Former Environmental Protection Agency chief Scott Pruitt and his staff spent an estimated $124,000 more than necessary on first-class flights "without sufficient justification to support security concerns" used to support the spending, according to a report from the EPA's internal watchdog released on Thursday.
The inspector general's report is the result of an audit that began in August 2017 and was expanded to look at whether all of Pruitt's travel that followed proper procedures after outcry from lawmakers on Capitol Hill and calls to the office's hotline. Investigators looked at 40 trips totaling around $985,000 from March to December 2017 and found EPA employees did not always justify spending more on flights, improperly booked first or business class flights for Pruitt's security detail, and approved lodging that was above the government limit without justification.
But the investigators said EPA couldn't support this claim, saying "at no time has the agency ever adequately justified its approval of the exception based on security concerns. The agency could not provide documentation to support that the former Administrator's life was endangered when flying coach class."
The agency pushed back on that in it's response to the report, saying the additional costs were justified under federal law that authorizes upgraded flights when necessary for security reasons.
"Based upon the provided justification from [protective service detail], there is no legal justification to recover any additional costs incurred," the agency wrote in it's response.
Deputy Inspector General Charles Sheehan said EPA's travel program has been a problem and could continue to cost taxpayers money is the agency doesn't impose more controls on spending.
"The EPA’s management of its travel program has been a persistent area of concern for the Office of Inspector General,” Sheehan said in a press release. "In this most recent report, the OIG found, among other lapses, that funds were spent without sufficient justification on first- and business-class travel for former Administrator Pruitt and his staff."
The inspector general's office recommended EPA look into whether Pruitt or other staff should have to pay back the increased costs to the agency from his travel.
But EPA defended the spending in a statement, saying the trips were approved by agency officials and have been retroactively approved per the inspector general's recommendation.
"EPA believes that the trips were authorized by the appropriate official, making cost recovery inappropriate," the agency said in a press release.
Democratic Sens. Tom Carper and Sheldon Whitehouse, who were both vocal critics of Pruitt's behavior, urged current EPA Administrator Andrew Wheeler to recover the funds and make changes at the agency to prevent similar problems.
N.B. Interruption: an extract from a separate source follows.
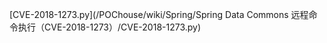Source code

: [CVE-2018-1273.py](/POChouse/wiki/Spring/Spring Data Commons 远程命令执行（CVE-2018-1273）/CVE-2018-1273.py)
"Resigning in disgrace shouldn’t let you off the hook for unprecedented unethical behavior, and the latest report released by the OIG today confirms that. We appreciate the EPA OIG continuing to investigate these abuses after former Administrator Pruitt has fled the agency, but now it is up to the current Administrator to ensure that we never see behavior like this at EPA again," they said in a statement.
Pruitt's tenure at the Environmental Protection Agency was plagued by controversy around his behavior as administrator, including first-class travel and a temporary living arrangement in a condo owned by a Washington lobbyist.
The report found Pruitt's use of military and chartered flights was justified and followed the necessary requirements. In one case, the White House requested Pruitt take a military jet from an event with President Donald Trump in Cincinnati to New York in order to make a flight to Rome, costing about $36,000.
During part of his time at EPA, Pruitt traveled first class on domestic and international trips, which he said was recommended by his security team. But Democrats said their investigations and whistleblower testimony found Pruitt pressured his team to exaggerate threats against him to justify the travel and 24/7 security detail.
The EPA inspector general opened multiple probes into Pruitt's conduct but some were inconclusive after he resigned from his position.
Pruitt resigned last summer, saying the intense scrutiny had become a distraction for the agency. Current EPA chief Andrew Wheeler took over in the interim and was confirmed as full administrator in February.